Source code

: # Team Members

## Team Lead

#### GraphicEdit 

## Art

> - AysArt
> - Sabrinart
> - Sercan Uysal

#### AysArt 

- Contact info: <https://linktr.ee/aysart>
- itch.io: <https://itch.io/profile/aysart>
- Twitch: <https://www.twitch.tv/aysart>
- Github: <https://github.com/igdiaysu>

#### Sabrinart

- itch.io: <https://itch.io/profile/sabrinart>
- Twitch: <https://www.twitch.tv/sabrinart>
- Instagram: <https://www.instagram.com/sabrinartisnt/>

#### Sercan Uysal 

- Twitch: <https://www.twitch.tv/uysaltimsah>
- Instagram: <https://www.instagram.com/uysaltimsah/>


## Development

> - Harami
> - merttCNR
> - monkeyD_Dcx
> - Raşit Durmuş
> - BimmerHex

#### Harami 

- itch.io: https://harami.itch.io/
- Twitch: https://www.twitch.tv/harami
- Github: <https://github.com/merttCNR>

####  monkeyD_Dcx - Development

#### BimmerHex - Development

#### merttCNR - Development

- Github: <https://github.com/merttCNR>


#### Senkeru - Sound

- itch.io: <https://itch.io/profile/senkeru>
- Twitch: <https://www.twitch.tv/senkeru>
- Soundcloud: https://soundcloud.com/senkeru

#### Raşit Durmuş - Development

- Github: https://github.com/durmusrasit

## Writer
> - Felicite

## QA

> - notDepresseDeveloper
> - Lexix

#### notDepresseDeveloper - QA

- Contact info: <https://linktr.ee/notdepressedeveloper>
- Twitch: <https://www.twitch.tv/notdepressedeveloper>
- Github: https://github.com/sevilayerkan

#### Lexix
====
Your objective –
Set down the data once more, word for word.

Reply to the task –
Source code

: # Team Members

## Team Lead

#### GraphicEdit 

## Art

> - AysArt
> - Sabrinart
> - Sercan Uysal

#### AysArt 

- Contact info: <https://linktr.ee/aysart>
- itch.io: <https://itch.io/profile/aysart>
- Twitch: <https://www.twitch.tv/aysart>
- Github: <https://github.com/igdiaysu>

#### Sabrinart

- itch.io: <https://itch.io/profile/sabrinart>
- Twitch: <https://www.twitch.tv/sabrinart>
- Instagram: <https://www.instagram.com/sabrinartisnt/>

#### Sercan Uysal 

- Twitch: <https://www.twitch.tv/uysaltimsah>
- Instagram: <https://www.instagram.com/uysaltimsah/>


## Development

> - Harami
> - merttCNR
> - monkeyD_Dcx
> - Raşit Durmuş
> - BimmerHex

#### Harami 

- itch.io: https://harami.itch.io/
- Twitch: https://www.twitch.tv/harami
- Github: <https://github.com/merttCNR>

####  monkeyD_Dcx - Development

#### BimmerHex - Development

#### merttCNR - Development

- Github: <https://github.com/merttCNR>


#### Senkeru - Sound

- itch.io: <https://itch.io/profile/senkeru>
- Twitch: <https://www.twitch.tv/senkeru>
- Soundcloud: https://soundcloud.com/senkeru

#### Raşit Durmuş - Development

- Github: https://github.com/durmusrasit

## Writer
> - Felicite

## QA

> - notDepresseDeveloper
> - Lexix

#### notDepresseDeveloper - QA

- Contact info: <https://linktr.ee/notdepressedeveloper>
- Twitch: <https://www.twitch.tv/notdepressedeveloper>
- Github: https://github.com/sevilayerkan

#### Lexix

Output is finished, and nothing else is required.